Even malls that haven't gone down the accommodation route are thinking up new ways to get people through the door. Some offer novel activities such as VIP nights, DJs or changing pop up stores to keep people coming back. Others are adding more permanent facilities such as gyms, daycare, medical services, gaming arenas and co -working spaces, to make them one -stop shops and de facto town centres.

Sports, recreation and cultural activities 

 

Meijer in Greenville, Michigan is now an indoor BMX track. Hickory Hollow in Antioch, Tennessee has an indoor a skate rink. Boston's Liberty Tree Mall, among the first in America, has added a trampoline park. Across the Atlantic, a suburban mall in Paris, has added laser tag, a karaoke bar, a climbing wall and trampolines.

At Vancouver Mall in Washington D.C. a Japanese consortium plans to add a karaoke bar, a pool hall and a bowling alley and it is already host to an art school and a branch of the library.The Lakeforest Mall in Maryland is home to live theatre productions and a gallery. Westfield’s Knox Shopping Centre in the outer suburbs of Melbourne will also be adding a library, co - working office space, medical, financial, art and recreational facilities. A swim school is also planned.

Bucharest’s Colosseum, Romania’s largest mall has added a casino, a multiplex cinema, a fitness centre and children’s playgrounds.

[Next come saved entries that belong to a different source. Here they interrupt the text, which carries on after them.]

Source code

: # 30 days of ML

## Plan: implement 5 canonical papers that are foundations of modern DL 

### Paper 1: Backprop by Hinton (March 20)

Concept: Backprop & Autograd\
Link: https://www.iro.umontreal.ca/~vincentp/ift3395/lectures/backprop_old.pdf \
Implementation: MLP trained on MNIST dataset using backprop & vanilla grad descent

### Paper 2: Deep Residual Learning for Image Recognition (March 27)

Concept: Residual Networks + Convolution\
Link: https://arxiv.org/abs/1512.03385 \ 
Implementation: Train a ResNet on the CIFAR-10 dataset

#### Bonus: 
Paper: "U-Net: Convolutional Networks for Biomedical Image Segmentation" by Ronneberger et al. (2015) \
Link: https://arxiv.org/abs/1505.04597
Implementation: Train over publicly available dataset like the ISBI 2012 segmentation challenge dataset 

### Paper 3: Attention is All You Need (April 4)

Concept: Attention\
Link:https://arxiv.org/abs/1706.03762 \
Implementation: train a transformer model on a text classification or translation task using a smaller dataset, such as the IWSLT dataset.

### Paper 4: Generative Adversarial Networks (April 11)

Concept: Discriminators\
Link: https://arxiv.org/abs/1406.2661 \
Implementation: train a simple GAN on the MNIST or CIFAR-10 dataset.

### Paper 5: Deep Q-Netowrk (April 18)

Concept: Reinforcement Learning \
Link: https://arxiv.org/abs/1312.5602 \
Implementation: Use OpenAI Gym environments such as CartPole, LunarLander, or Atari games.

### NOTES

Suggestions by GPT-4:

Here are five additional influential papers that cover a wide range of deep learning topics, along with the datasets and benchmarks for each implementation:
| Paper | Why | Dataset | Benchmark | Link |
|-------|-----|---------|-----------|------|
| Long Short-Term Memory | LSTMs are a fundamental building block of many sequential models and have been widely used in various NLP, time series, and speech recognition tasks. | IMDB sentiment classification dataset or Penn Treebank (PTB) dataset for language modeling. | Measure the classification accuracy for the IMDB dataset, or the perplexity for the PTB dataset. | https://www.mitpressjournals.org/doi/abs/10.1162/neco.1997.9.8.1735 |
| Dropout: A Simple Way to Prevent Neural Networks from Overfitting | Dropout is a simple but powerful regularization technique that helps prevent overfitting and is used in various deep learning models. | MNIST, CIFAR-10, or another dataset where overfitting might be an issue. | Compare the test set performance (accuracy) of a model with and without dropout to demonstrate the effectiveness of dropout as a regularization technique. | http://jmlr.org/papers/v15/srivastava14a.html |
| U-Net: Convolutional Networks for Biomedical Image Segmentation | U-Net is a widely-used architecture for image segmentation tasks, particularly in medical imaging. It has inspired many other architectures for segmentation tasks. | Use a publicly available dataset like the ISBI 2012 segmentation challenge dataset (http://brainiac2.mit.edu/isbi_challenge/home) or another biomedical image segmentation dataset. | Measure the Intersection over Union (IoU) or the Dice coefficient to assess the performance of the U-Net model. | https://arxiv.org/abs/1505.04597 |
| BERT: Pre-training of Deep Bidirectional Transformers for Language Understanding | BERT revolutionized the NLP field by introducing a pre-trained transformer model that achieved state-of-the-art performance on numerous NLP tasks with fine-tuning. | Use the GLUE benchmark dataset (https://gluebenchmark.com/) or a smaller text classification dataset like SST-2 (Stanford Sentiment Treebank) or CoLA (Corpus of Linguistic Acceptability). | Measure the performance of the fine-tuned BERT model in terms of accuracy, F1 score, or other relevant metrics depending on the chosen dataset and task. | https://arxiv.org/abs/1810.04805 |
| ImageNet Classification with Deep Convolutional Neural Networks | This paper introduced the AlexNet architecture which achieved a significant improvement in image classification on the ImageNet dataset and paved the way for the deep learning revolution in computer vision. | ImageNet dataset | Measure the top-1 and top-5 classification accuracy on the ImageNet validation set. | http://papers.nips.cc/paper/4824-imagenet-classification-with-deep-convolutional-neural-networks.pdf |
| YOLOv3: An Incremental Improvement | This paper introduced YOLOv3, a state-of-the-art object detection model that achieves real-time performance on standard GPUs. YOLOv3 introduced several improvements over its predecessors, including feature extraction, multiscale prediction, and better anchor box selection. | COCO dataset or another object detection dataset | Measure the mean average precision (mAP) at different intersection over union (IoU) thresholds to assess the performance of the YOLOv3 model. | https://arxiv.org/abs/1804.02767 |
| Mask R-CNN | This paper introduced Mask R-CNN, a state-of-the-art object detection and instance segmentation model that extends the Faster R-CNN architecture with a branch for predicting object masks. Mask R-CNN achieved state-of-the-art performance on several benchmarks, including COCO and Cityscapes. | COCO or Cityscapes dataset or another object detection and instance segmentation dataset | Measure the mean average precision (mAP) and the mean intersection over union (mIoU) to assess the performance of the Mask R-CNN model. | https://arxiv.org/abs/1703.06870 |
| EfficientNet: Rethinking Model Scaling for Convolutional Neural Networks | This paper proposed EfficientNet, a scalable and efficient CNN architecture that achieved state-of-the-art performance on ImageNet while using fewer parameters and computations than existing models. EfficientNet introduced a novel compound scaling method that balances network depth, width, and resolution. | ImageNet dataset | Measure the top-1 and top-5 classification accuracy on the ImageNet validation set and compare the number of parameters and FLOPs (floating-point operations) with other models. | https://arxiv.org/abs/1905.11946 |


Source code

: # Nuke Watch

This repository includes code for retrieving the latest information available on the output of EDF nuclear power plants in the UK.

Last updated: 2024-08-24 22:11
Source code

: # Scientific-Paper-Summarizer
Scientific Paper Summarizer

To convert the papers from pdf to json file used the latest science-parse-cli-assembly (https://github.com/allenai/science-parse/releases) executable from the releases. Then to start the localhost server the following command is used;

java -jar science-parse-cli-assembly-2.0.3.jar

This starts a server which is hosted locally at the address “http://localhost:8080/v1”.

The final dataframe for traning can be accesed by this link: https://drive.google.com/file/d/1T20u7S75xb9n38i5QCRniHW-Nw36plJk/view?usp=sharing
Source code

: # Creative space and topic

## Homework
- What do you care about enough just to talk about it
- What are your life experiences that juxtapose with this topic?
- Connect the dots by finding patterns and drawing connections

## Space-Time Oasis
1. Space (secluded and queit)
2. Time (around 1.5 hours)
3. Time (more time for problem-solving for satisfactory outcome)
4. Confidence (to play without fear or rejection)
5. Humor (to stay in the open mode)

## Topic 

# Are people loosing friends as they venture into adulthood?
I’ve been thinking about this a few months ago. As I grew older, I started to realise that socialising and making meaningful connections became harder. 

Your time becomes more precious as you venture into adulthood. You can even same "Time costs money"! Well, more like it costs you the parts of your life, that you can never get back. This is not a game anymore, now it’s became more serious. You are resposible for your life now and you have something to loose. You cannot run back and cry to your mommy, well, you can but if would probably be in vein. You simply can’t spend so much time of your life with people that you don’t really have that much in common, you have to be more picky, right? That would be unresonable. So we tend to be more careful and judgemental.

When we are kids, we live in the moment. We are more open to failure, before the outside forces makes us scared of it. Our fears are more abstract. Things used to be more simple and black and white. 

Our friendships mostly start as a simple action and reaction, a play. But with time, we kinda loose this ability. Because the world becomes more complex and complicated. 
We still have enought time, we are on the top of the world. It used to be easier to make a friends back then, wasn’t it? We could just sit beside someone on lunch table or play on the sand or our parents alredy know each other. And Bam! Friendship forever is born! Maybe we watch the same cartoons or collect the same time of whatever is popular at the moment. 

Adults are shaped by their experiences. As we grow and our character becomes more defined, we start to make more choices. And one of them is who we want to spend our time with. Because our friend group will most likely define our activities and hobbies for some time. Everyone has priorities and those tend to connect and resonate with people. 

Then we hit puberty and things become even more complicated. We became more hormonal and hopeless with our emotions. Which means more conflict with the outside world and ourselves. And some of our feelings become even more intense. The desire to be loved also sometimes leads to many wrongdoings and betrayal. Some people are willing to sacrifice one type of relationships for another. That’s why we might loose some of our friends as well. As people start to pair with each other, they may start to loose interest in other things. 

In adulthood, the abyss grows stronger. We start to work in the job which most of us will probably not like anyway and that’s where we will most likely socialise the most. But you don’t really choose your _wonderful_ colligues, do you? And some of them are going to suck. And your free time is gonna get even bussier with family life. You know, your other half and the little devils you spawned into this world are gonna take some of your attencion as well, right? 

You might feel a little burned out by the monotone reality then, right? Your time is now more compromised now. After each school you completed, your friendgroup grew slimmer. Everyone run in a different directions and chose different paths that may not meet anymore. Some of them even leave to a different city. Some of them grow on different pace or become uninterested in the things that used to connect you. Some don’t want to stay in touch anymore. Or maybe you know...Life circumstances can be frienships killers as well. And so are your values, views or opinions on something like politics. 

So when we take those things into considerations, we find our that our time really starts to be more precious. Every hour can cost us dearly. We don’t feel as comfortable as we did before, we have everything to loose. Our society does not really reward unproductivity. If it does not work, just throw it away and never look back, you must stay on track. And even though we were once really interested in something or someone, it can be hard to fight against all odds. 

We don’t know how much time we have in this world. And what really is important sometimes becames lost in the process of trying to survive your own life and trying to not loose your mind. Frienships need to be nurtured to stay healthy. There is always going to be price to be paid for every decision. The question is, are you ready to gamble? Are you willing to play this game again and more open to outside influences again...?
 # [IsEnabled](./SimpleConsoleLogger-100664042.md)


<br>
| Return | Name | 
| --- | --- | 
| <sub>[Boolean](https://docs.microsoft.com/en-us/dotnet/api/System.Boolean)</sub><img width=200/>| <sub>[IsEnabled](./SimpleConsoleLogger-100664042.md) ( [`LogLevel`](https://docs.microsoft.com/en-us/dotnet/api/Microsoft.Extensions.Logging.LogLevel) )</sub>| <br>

It is in the process of adding more office and commercial space. 

Read about the transformation of an enclosed urban shopping centre in Barcelona to an integrated town centre which includes sport and recreation, commerce, cultural activities, playgrounds, technology and dining here.

Other ways in which malls have reinvented themselves

Some have become hospitals and medical centres. A former Walmart in Fort Wright Kentucky, for example, has become the Christ Hospital and Outpatient Centre. Nashville's 100 Oaks Mall is now a medical centre. 

Others are turning into schools and educational facilities. The Highland Mall in Austin Texas for example, has become part of the the Austin Community College. Life Science Centres are springing up in several parts of the UK. See for example, what's happening in Cambridge.

The sacred and profane 

 

Churches are also taking up vacant retail space. Lakes Church in Lakeland, Florida is one of several which have snapped up whole shopping centres. A former Sam's Club in Olathe, Kansas has become the home of the Heartland Community Church.
 
Commerce takes pride of place in others. Some shopping centres are turning into offices, techno hubs and distribution centres. In 2019 Google leased the Westside Mall in Los Angeles to turn it into additional office space. It recently also purchased the former Mayfield Mall at Mountain View, California which it has been leasing since 2013.

Between 2016 and 2019 Amazon has converted no less than 25 American malls into distribution centres and plans to convert several more.

Down to earth

 

Among the more original reuses of large areas of retail space is its conversion to indoor green houses. Aerofarms in New Jersey for example, has developed indoor vertical farms in a number of vacant buildings, including abandoned malls. 

In a similar vein Wilder Fields is converting a former Target Store in Calumet, Illinois to an indoor farm. In Michigan's Copper County Mall in Houghton, a marijuana dispensary is growing its own product on site, and in Detroit, the Central Detroit Christian Farm and Fishery has established an indoor fish farm at a former retail location. 

As may be seen from the above, while many malls are languishing, it is also an opportunity to create something better.